-- DATA SECTION follows --

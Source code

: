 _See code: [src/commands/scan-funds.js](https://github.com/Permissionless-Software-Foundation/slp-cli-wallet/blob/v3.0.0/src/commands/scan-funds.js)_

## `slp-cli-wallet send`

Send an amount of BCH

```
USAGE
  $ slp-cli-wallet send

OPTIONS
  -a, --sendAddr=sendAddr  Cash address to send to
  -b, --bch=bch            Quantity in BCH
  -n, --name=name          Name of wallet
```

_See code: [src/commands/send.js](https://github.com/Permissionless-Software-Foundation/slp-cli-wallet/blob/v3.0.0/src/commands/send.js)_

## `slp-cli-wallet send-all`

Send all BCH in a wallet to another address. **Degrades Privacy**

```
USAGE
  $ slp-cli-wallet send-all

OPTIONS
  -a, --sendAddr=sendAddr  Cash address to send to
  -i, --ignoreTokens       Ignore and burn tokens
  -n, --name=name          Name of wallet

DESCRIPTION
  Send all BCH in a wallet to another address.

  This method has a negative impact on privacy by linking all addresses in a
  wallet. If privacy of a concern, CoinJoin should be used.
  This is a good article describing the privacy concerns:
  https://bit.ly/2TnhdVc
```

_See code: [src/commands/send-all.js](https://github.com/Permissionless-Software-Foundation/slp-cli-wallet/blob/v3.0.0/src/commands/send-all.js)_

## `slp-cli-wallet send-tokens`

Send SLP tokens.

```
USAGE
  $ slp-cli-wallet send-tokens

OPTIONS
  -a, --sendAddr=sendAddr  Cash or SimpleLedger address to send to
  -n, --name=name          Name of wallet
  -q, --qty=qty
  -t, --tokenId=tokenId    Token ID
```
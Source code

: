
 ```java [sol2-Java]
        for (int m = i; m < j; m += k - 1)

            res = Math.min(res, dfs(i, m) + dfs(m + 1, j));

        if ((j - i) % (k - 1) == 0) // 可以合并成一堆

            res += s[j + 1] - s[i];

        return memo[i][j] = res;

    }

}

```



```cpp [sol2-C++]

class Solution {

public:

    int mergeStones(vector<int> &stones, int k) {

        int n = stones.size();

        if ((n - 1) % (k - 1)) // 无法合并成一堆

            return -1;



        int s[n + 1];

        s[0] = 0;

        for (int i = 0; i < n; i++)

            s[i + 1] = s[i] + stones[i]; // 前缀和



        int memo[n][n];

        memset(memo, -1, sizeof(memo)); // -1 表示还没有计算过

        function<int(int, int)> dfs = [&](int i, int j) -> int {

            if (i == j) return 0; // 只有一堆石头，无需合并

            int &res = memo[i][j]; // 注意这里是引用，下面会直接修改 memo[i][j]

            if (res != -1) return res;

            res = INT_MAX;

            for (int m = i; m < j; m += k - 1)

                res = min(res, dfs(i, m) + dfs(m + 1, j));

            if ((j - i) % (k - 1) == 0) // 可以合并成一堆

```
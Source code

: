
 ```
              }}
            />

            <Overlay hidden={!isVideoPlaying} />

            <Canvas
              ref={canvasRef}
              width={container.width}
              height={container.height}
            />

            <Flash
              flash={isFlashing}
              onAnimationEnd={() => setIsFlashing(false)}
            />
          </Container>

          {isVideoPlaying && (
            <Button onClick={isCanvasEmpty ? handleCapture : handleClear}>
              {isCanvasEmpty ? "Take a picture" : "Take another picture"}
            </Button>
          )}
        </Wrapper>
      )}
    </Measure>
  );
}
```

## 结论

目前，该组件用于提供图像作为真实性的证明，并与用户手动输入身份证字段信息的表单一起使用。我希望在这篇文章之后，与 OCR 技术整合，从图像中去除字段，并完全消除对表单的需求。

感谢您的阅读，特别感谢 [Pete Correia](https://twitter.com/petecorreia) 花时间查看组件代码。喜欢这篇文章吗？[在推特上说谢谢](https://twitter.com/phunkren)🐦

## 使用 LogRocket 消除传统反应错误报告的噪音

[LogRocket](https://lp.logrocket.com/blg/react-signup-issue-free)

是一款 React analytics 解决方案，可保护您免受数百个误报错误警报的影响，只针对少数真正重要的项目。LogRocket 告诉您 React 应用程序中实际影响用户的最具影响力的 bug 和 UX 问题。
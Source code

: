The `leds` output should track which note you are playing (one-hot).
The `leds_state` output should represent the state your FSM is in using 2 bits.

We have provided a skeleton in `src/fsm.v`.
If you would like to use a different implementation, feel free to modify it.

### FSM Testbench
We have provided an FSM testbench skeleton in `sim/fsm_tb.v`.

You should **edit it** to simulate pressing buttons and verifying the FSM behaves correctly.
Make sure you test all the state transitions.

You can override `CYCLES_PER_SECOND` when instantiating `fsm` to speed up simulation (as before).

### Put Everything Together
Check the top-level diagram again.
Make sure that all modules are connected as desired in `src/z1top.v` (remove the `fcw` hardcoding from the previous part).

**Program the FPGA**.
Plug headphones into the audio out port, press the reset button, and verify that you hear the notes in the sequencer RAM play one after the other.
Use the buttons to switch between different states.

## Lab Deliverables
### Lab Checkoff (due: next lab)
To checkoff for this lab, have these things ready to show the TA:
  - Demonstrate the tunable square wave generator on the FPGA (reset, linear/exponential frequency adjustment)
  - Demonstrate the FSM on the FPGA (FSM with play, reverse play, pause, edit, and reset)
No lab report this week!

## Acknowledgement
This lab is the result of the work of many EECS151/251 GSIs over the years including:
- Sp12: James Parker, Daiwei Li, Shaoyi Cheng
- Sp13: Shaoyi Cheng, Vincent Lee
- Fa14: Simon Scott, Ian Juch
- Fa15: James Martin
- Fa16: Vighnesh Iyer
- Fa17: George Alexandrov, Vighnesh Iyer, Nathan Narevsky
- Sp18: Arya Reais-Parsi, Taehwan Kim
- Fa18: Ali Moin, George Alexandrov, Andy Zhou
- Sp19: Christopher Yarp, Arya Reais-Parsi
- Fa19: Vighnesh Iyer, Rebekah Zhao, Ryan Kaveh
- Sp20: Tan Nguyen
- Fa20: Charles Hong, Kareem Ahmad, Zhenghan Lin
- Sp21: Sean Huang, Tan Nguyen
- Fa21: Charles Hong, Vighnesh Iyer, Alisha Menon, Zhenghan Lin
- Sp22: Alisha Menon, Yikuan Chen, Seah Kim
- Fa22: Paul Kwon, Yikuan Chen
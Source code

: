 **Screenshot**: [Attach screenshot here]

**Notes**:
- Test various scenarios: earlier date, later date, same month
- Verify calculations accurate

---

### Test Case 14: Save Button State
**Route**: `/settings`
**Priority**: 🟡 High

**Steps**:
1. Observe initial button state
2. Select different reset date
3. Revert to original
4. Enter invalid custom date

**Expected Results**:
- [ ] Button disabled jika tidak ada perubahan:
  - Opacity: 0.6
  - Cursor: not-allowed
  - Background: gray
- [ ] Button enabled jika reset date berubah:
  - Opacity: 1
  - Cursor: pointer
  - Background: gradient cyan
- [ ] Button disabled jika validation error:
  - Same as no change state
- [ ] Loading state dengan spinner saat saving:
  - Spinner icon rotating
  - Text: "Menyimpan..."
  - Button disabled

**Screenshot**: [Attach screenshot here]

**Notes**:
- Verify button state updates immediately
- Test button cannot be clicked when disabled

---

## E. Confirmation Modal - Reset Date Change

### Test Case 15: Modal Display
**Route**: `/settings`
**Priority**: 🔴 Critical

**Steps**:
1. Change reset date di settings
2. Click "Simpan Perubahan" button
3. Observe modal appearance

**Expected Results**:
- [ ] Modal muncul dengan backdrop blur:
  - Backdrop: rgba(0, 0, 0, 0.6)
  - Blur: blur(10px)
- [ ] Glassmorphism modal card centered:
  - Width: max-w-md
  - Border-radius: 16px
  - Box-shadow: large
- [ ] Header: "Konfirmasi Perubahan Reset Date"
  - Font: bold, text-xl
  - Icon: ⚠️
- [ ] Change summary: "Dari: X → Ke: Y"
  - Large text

-- DATA SECTION concluded --

• **DIRECTIONS**:
Search the data above for lines holding "edit" and copy each of them.

• **THE COMPLETED TASK**:
You should **edit it** to simulate pressing buttons and verifying the FSM behaves correctly.
  - Demonstrate the FSM on the FPGA (FSM with play, reverse play, pause, edit, and reset)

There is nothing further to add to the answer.